3. Less Stress.  I worry about everything.  Whether it's making money or spending money, my job, what people think, what other people are doing, how are we going to pay for this or that, things I cannot change...I worry about it all.  It's stressful.  Stress has become such an issue that I require medication to deal with.  I need to learn to calmly and rationally deal with situations rather than freak out, panic or worry. 

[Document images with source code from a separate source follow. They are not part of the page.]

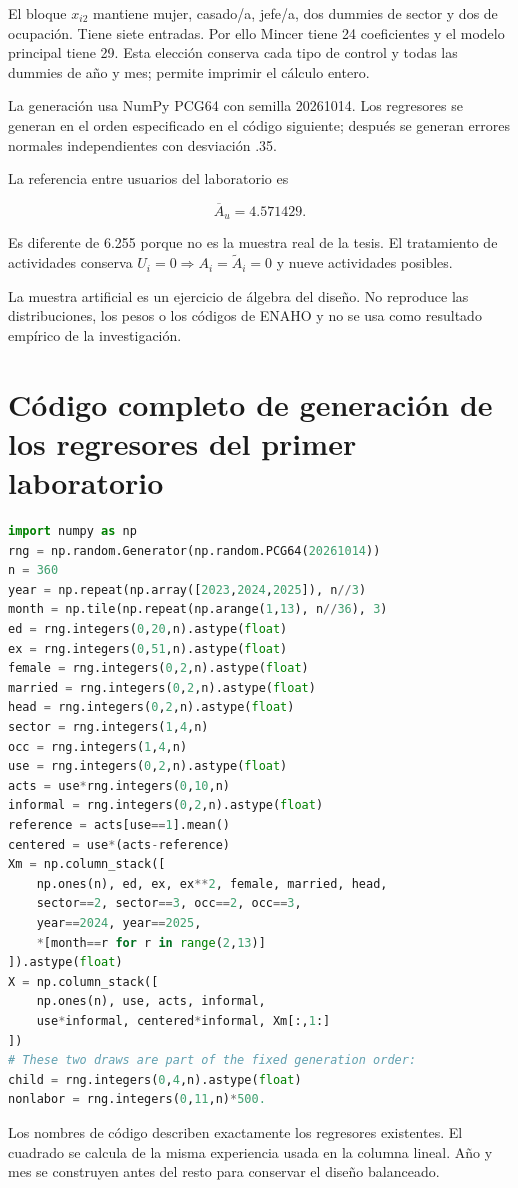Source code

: \documentclass[11pt,a4paper]{article}
\begin{document}
El bloque $x_{i2}$ mantiene mujer, casado/a, jefe/a, dos dummies de sector y dos de ocupación. Tiene siete entradas. Por ello Mincer tiene 24 coeficientes y el modelo principal tiene 29. Esta elección conserva cada tipo de control y todas las dummies de año y mes; permite imprimir el cálculo entero.

La generación usa NumPy PCG64 con semilla 20261014. Los regresores se generan en el orden especificado en el código siguiente; después se generan errores normales independientes con desviación .35.

La referencia entre usuarios del laboratorio es

\[
\overline A_u=4.571429.
\]

Es diferente de 6.255 porque no es la muestra real de la tesis. El tratamiento de actividades conserva $U_i=0\Rightarrow A_i=\widetilde A_i=0$ y nueve actividades posibles.

La muestra artificial es un ejercicio de álgebra del diseño. No reproduce las distribuciones, los pesos o los códigos de ENAHO y no se usa como resultado empírico de la investigación.

\clearpage
\section{Código completo de generación de los regresores del primer laboratorio}

\begin{lstlisting}[language=Python]
import numpy as np
rng = np.random.Generator(np.random.PCG64(20261014))
n = 360
year = np.repeat(np.array([2023,2024,2025]), n//3)
month = np.tile(np.repeat(np.arange(1,13), n//36), 3)
ed = rng.integers(0,20,n).astype(float)
ex = rng.integers(0,51,n).astype(float)
female = rng.integers(0,2,n).astype(float)
married = rng.integers(0,2,n).astype(float)
head = rng.integers(0,2,n).astype(float)
sector = rng.integers(1,4,n)
occ = rng.integers(1,4,n)
use = rng.integers(0,2,n).astype(float)
acts = use*rng.integers(0,10,n)
informal = rng.integers(0,2,n).astype(float)
reference = acts[use==1].mean()
centered = use*(acts-reference)
Xm = np.column_stack([
    np.ones(n), ed, ex, ex**2, female, married, head,
    sector==2, sector==3, occ==2, occ==3,
    year==2024, year==2025,
    *[month==r for r in range(2,13)]
]).astype(float)
X = np.column_stack([
    np.ones(n), use, acts, informal,
    use*informal, centered*informal, Xm[:,1:]
])
# These two draws are part of the fixed generation order:
child = rng.integers(0,4,n).astype(float)
nonlabor = rng.integers(0,11,n)*500.
\end{lstlisting}
Los nombres de código describen exactamente los regresores existentes. El cuadrado se calcula de la misma experiencia usada en la columna lineal. Año y mes se construyen antes del resto para conservar el diseño balanceado.
\end{document}
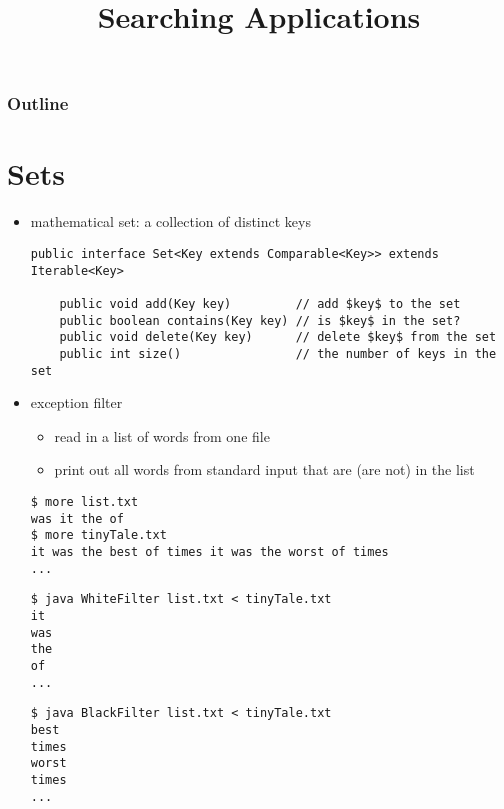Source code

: \documentclass[8pt,a4paper,compress]{beamer}
\title{Searching Applications}
\date{}
\begin{document}
\begin{frame}
\vfill
\titlepage
\end{frame}

\begin{frame}
\frametitle{Outline}
\tableofcontents
\end{frame}

\section{Sets}
\begin{frame}[fragile]
\begin{itemize}
\item mathematical set: a collection of distinct keys
\begin{lstlisting}[language={},mathescape]
public interface Set<Key extends Comparable<Key>> extends Iterable<Key>

    public void add(Key key)         // add $key$ to the set
    public boolean contains(Key key) // is $key$ in the set?
    public void delete(Key key)      // delete $key$ from the set
    public int size()                // the number of keys in the set
\end{lstlisting}

\item exception filter
\begin{itemize}
\item read in a list of words from one file

\item print out all words from standard input that are (are not) in the list
\end{itemize}

\begin{lstlisting}[language={}]
$ more list.txt
was it the of
$ more tinyTale.txt
it was the best of times it was the worst of times
...
\end{lstlisting}

\begin{lstlisting}[language={}]
$ java WhiteFilter list.txt < tinyTale.txt 
it 
was 
the 
of 
...
\end{lstlisting}

\begin{lstlisting}[language={}]
$ java BlackFilter list.txt < tinyTale.txt
best 
times 
worst 
times
...
\end{lstlisting}
\end{itemize}
\end{frame}
\end{document}
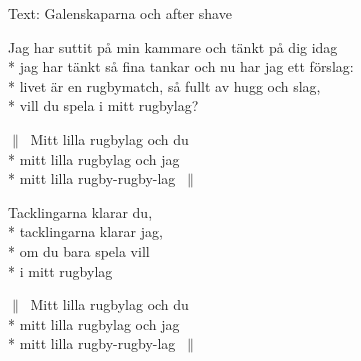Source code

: \begin{SongText}
\begin{SongInfo}
    Text: Galenskaparna och after shave
\end{SongInfo}
\begin{SongVerse}
Jag har suttit på min kammare och tänkt på dig idag\\*%
jag har tänkt så fina tankar och nu har jag ett förslag:\\*%
livet är en rugbymatch, så fullt av hugg och slag,\\*%
vill du spela i mitt rugbylag?
\end{SongVerse}
\begin{SongVerse}
$\|\:$ Mitt lilla rugbylag och du\\*%
mitt lilla rugbylag och jag\\*%
mitt lilla rugby-rugby-lag $\:\|$
\end{SongVerse}
\begin{SongVerse}
Tacklingarna klarar du,\\*%
tacklingarna klarar jag,\\*%
om du bara spela vill\\*%
i mitt rugbylag
\end{SongVerse}
\begin{SongVerse}
$\|\:$ Mitt lilla rugbylag och du\\*%
mitt lilla rugbylag och jag\\*%
mitt lilla rugby-rugby-lag $\:\|$
\end{SongVerse}
\end{SongText}
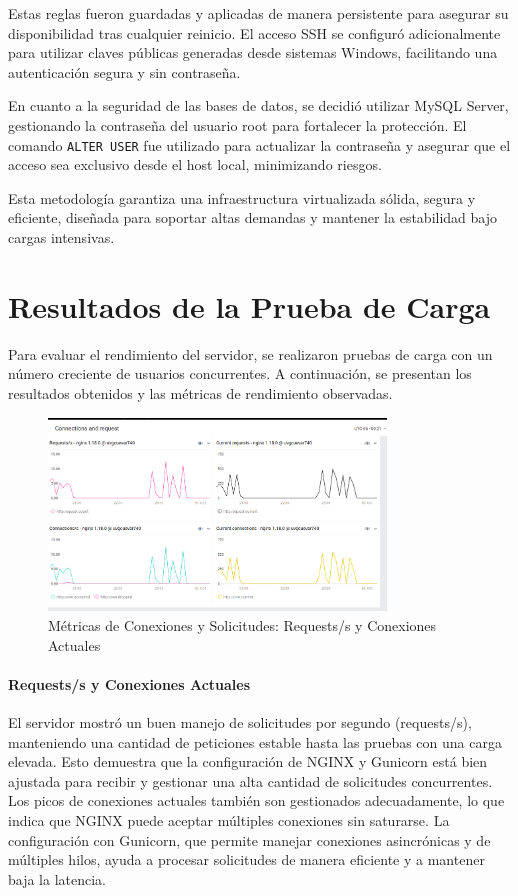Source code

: Estas reglas fueron guardadas y aplicadas de manera persistente para asegurar su disponibilidad tras cualquier reinicio. El acceso SSH se configuró adicionalmente para utilizar claves públicas generadas desde sistemas Windows, facilitando una autenticación segura y sin contraseña.

En cuanto a la seguridad de las bases de datos, se decidió utilizar MySQL Server, gestionando la contraseña del usuario root para fortalecer la protección. El comando \texttt{ALTER USER} fue utilizado para actualizar la contraseña y asegurar que el acceso sea exclusivo desde el host local, minimizando riesgos.

Esta metodología garantiza una infraestructura virtualizada sólida, segura y eficiente, diseñada para soportar altas demandas y mantener la estabilidad bajo cargas intensivas.

\section{Resultados de la Prueba de Carga}

Para evaluar el rendimiento del servidor, se realizaron pruebas de carga con un número creciente de usuarios concurrentes. A continuación, se presentan los resultados obtenidos y las métricas de rendimiento observadas.

\begin{figure}[H]
    \centering
    \includegraphics[width=0.8\textwidth]{figuras/ConnectionsAndRequest.png}
    \caption{Métricas de Conexiones y Solicitudes: Requests/s y Conexiones Actuales}
    \label{fig:connectionsAndRequest}
\end{figure}

\paragraph{Requests/s y Conexiones Actuales}
El servidor mostró un buen manejo de solicitudes por segundo (requests/s), manteniendo una cantidad de peticiones estable hasta las pruebas con una carga elevada. Esto demuestra que la configuración de NGINX y Gunicorn está bien ajustada para recibir y gestionar una alta cantidad de solicitudes concurrentes. Los picos de conexiones actuales también son gestionados adecuadamente, lo que indica que NGINX puede aceptar múltiples conexiones sin saturarse. La configuración con Gunicorn, que permite manejar conexiones asincrónicas y de múltiples hilos, ayuda a procesar solicitudes de manera eficiente y a mantener baja la latencia.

4.  Lose 50 by 2013.  I admit it.  I've become a fat ass.  I buy clothes that camouflage my 'problem areas'.  I've become one of those women who wear a shirt over their swimsuit and I hate it.  I've never once worn a bikini without a cover-up on at all times.  The way I see it, it's now or never.  Sure, I'd love to eventually be one of those hot older ladies who can rock a bikini (like Helen Mirren) but right now, while I'm still categorically "young", I want to be able to do it as well.  (As of 1/17, I've lost 15 pounds, so I'm on my way!)

5.  Be A Caring Person.  I feel like being a good person is caring about others before yourself.  Taking the time to help where help is needed.  There are several areas in my community that could use a helping hand.  For example - ◘I could volunteer at the animal shelter or donate food/supplies there.  (It hurts my heart to see all those animals without loving homes.) 
◘I could donate unused items from my home such as clothing, household items, etc. to the local Goodwill.  My house is cramped and we have too much stuff that we keep for no good reason, thinking maybe "one day, we'll use it."
◘I could volunteer at our Art Center.  Be a tour guide or take a class.  It is a non-profit organization meant to bring art awareness to our community with free classes & displays of local artists.
◘I could join the groups who walk around beautifying our town.  Picking up trash, planting trees & flowers, painting old buildings, helping the elderly, etc.

6.  Create.  This one is important to me.  I love all mediums of art.  I have this intense desire to create beautiful things.  I have so much creative energy inside me.  Whether it's painting, landscaping, drawing, scrapbooking, designing, sewing, crafting....I love it.  I don't mean to be boastful here when I say that I feel like I have talent.  I've always been shy about being proud of something, because deep inside me I do feel "less than".  I feel like someone will always do something better than me.  I must learn to throw that notion aside & be happy, be excited, be proud - of what I create.  The lesson that I must learn is "I made this.  I am happy with the way it turned out."  I am so thankful for Pinterest because it inspires me to no end.  I'm in the process of turning our storage room into my art/craft studio.  Maybe I could even sell the things I made?  Hmmmm....

I figure that I will probably add more to this list later, but for now it's all I've got.  I guess an unofficial #7 is to not remove things from the list.